The just wage framework includes seven criteria with multiple indicators for each to determine whether the criteria are fulfilled or not. Criteria include whether or not a wage allows for asset-building, offers basic social security for the worker and her family or household, and is part of a non-discriminatory wage structure. The group is also developing an online tool that will allow users to determine whether or not a given wage scenario is just.

The Just Wage Working Group was formed in the fall of 2016 by two faculty members with joint appointments at the Center for Social Concerns. Dan Graff, who directs the Center’s Higgins Labor Program, is a professor of the practice in the department of history, where he specializes in U.S. labor; Clemens Sedmak, is professor of social ethics in the Keough School of Global Affairs and advisor in Catholic social tradition at the Center for Social Concerns. It includes faculty from multiple departments across the University, including law, sociology, and management.

As Graff explains it, “the Just Wage Working Group first came together to talk about a foundational question of CST: on what grounds can any wage be called just or unjust? By looking at the just wage question through the lens of CST—along with historical, sociological, legal, economic, and other normative approaches—the group offers a unique opportunity to foster dialogue not only between academic disciplines but also among professors, policymakers, and practitioners alike.”
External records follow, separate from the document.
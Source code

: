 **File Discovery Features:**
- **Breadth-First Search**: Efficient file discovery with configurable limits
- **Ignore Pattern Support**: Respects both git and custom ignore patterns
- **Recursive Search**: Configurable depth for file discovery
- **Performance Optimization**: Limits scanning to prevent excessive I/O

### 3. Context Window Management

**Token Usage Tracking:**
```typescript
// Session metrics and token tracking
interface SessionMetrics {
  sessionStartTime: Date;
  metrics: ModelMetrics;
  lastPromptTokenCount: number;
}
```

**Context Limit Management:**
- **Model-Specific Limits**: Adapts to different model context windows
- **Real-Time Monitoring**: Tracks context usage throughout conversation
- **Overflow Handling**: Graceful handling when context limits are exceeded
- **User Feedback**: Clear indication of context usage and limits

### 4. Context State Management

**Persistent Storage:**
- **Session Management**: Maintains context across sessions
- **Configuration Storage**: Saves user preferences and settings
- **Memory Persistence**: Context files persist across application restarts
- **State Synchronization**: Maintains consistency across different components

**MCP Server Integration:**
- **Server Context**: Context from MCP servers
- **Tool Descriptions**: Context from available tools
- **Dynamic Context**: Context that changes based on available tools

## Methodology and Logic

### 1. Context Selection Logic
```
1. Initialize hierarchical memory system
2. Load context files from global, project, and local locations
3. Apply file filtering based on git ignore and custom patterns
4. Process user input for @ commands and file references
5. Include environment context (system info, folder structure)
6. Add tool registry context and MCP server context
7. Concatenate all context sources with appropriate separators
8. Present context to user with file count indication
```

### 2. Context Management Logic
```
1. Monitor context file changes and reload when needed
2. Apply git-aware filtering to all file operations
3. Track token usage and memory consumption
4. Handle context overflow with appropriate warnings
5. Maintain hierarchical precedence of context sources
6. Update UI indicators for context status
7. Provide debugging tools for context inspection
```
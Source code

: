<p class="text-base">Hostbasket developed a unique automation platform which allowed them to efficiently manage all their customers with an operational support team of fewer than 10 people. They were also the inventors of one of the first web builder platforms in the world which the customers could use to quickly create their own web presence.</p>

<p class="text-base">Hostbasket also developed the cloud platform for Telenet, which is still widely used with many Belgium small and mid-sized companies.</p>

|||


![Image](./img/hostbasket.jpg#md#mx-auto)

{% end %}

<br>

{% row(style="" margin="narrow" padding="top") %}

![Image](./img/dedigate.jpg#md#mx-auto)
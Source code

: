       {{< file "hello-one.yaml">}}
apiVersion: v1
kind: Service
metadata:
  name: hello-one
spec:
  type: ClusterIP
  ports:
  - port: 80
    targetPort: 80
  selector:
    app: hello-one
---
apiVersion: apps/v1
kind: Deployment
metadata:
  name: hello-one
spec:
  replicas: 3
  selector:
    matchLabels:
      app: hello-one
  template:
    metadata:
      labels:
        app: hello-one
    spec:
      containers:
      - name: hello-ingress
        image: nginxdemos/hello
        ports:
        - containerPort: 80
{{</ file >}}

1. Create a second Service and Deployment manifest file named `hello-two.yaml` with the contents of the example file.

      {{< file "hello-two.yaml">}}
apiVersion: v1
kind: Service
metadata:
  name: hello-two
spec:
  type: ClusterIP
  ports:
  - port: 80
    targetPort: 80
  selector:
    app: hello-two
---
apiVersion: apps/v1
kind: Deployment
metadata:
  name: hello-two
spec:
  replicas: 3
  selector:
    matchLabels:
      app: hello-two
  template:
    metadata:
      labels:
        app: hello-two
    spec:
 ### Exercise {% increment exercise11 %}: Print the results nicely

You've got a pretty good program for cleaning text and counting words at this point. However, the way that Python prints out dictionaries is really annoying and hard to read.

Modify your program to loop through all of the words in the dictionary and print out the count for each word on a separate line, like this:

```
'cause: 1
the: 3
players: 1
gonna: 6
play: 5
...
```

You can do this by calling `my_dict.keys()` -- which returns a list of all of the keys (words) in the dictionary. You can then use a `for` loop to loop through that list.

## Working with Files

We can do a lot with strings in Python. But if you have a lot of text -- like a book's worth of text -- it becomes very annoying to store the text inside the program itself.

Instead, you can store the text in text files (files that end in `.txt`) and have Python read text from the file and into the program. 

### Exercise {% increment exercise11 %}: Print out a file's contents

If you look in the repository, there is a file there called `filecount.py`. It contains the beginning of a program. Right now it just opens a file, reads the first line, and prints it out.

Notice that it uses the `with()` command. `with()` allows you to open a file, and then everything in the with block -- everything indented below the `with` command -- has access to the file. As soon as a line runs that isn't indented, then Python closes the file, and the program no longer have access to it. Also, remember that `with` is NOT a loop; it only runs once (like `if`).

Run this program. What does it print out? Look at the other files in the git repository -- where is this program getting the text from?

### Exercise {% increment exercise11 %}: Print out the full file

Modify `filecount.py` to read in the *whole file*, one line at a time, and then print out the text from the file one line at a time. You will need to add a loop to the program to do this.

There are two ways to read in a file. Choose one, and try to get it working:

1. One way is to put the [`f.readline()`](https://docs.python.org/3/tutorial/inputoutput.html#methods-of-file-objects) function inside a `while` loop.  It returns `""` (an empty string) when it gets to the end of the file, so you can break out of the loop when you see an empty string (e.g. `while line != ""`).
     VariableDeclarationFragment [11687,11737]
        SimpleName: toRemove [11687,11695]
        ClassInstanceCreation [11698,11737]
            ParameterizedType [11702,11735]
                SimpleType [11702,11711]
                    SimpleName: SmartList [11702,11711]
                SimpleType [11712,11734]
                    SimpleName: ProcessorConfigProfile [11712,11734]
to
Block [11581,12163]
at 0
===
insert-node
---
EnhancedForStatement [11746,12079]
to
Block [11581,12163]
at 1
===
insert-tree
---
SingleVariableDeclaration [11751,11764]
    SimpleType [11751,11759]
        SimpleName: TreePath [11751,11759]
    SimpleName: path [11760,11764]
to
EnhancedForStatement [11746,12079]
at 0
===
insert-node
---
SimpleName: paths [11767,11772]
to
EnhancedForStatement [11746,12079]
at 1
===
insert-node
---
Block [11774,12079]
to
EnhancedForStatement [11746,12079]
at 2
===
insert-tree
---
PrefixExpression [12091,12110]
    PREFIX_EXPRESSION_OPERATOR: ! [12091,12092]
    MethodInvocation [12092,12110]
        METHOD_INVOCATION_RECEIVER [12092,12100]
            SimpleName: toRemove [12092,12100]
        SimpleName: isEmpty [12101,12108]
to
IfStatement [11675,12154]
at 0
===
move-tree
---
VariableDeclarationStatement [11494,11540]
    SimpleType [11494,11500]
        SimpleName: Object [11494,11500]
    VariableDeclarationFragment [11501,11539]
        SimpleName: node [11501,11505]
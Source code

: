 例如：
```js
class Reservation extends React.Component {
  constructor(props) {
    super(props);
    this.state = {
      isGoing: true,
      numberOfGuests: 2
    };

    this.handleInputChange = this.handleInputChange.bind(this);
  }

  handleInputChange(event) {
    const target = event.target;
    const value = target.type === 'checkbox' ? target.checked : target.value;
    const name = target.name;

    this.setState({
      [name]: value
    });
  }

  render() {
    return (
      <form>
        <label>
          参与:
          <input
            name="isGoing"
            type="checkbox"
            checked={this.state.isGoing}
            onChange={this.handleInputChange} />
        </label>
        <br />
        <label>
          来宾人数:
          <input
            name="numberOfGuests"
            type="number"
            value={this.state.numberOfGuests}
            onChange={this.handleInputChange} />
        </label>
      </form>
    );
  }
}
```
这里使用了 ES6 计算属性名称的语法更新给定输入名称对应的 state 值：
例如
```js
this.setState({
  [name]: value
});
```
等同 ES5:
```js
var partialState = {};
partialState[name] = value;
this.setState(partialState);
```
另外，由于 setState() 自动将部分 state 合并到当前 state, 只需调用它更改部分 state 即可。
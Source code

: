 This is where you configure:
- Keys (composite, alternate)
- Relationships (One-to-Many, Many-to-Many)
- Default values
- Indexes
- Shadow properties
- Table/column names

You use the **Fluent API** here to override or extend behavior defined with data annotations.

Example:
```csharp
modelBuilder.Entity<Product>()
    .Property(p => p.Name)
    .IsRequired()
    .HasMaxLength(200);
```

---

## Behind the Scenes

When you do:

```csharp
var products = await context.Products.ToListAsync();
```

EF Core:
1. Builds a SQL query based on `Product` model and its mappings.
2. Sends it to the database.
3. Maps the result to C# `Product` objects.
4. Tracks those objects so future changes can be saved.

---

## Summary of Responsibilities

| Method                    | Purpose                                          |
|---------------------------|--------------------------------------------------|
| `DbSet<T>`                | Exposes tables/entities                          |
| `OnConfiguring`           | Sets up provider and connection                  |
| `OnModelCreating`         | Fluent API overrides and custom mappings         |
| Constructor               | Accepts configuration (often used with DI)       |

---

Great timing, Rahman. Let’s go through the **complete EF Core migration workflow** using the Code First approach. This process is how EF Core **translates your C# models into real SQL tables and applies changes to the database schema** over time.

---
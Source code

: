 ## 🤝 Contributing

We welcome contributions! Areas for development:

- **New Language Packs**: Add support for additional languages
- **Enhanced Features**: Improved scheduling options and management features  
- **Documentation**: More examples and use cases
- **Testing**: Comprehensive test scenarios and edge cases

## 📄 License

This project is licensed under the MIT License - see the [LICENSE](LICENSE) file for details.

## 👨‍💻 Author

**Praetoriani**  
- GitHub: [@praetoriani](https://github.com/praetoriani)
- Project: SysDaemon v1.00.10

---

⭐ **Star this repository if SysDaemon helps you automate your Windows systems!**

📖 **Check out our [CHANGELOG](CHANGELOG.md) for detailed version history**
Moving forward, the group hopes to have the online Just Wage Tool operational by the end of the coming academic year. As Graff notes of the recent symposium, “We accomplished our goal of getting constructive feedback from experts based in our nation's capital, and we returned to campus energized to continue the effort."
The Higgins Labor Program (HLP) is an interdisciplinary unit of the Center for Social Concerns (CSC) sponsoring research, education, and community engagement on issues involving work, labor organization, and social justice.